En el sistema jurídico existen mecanismos contemplados precisamente para buscar la reivindicación de los derechos de los electores y de quienes consideren que hubo irregularidades en las elecciones y puedan demostrarlo. Son esos medios los que brindan las instituciones y a los que han debido acudir los ciudadanos descontentos.
En ese orden de ideas, el reclamo en tumulto y con perturbación del orden público es completamente ilegítimo.
Que se presenta el fraude; que se cometen en Colombia muchos delitos electorales; que algunas autoridades traicionan su papel institucional y se ponen al servicio de determinados candidatos, y que la claridad de los comicios no es propiamente la característica en numerosas localidades, todo eso es verdad, y lo han denunciado tanto los medios de comunicación como organizaciones no gubernamentales y organismos de control.
La respuesta, infortunadamente, no ha sido siempre institucional, y lo cierto es que la gente, llevada por personas sin escrúpulos y muchas veces con oscuros intereses, ha preferido en ocasiones prescindir de las normas y de los procesos judiciales o administrativos, yendo directamente a tomar medidas por la fuerza, que -se repite- son por ello inaceptables.
Tanto una situación como la otra demuestran que el Estado pierde control, no sólo sobre los procesos electorales, cuya transparencia no ha podido garantizar, sino sobre el orden público, pese a la reiterada proclamación de la tranquilidad en que, según las autoridades, transcurrieron los comicios, cuando lo que se ha visto en realidad es exactamente lo contrario.
Está muy mal que la furia popular y la reivindicación violenta se abran paso en Colombia como formas de protesta.
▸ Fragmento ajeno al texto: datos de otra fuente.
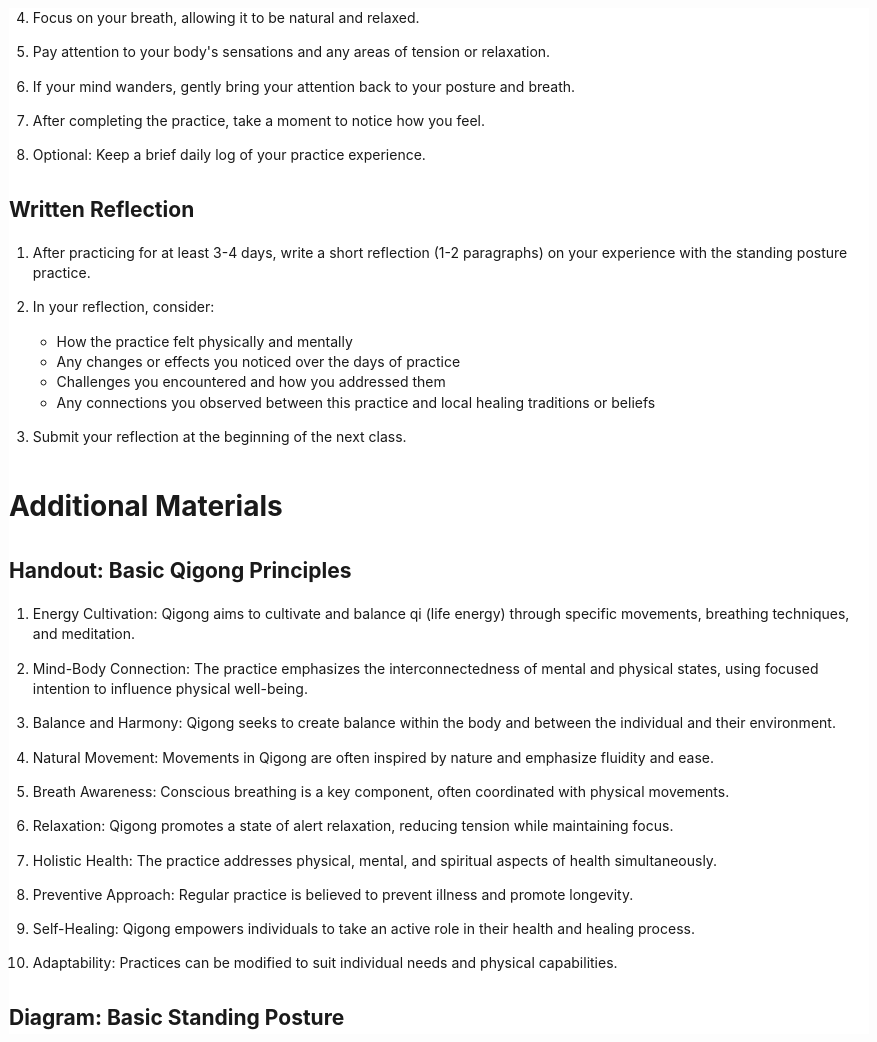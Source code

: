 4. Focus on your breath, allowing it to be natural and relaxed.

5. Pay attention to your body's sensations and any areas of tension or relaxation.

6. If your mind wanders, gently bring your attention back to your posture and breath.

7. After completing the practice, take a moment to notice how you feel.

8. Optional: Keep a brief daily log of your practice experience.

## Written Reflection

1. After practicing for at least 3-4 days, write a short reflection (1-2 paragraphs) on your experience with the standing posture practice.

2. In your reflection, consider:
   - How the practice felt physically and mentally
   - Any changes or effects you noticed over the days of practice
   - Challenges you encountered and how you addressed them
   - Any connections you observed between this practice and local healing traditions or beliefs

3. Submit your reflection at the beginning of the next class.

# Additional Materials

## Handout: Basic Qigong Principles

1. Energy Cultivation: Qigong aims to cultivate and balance qi (life energy) through specific movements, breathing techniques, and meditation.

2. Mind-Body Connection: The practice emphasizes the interconnectedness of mental and physical states, using focused intention to influence physical well-being.

3. Balance and Harmony: Qigong seeks to create balance within the body and between the individual and their environment.

4. Natural Movement: Movements in Qigong are often inspired by nature and emphasize fluidity and ease.

5. Breath Awareness: Conscious breathing is a key component, often coordinated with physical movements.

6. Relaxation: Qigong promotes a state of alert relaxation, reducing tension while maintaining focus.

7. Holistic Health: The practice addresses physical, mental, and spiritual aspects of health simultaneously.

8. Preventive Approach: Regular practice is believed to prevent illness and promote longevity.

9. Self-Healing: Qigong empowers individuals to take an active role in their health and healing process.

10. Adaptability: Practices can be modified to suit individual needs and physical capabilities.

## Diagram: Basic Standing Posture
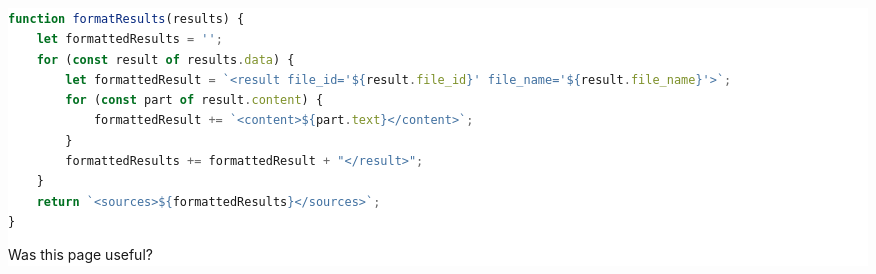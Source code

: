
```javascript
function formatResults(results) {
    let formattedResults = '';
    for (const result of results.data) {
        let formattedResult = `<result file_id='${result.file_id}' file_name='${result.file_name}'>`;
        for (const part of result.content) {
            formattedResult += `<content>${part.text}</content>`;
        }
        formattedResults += formattedResult + "</result>";
    }
    return `<sources>${formattedResults}</sources>`;
}
```

Was this page useful?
Y está muy mal que el antecedente inmediato de la protesta sea la corrupción política y la parcialidad de funcionarios públicos llamados a garantizar la pureza del sufragio.
Y resulta claro que en todo esto se advierte la falta de autoridad, tanto la física como la moral.
El Estado colombiano no puede consentir en las vías de hecho. Pero tampoco omitir su deber de asegurar la legitimidad electoral.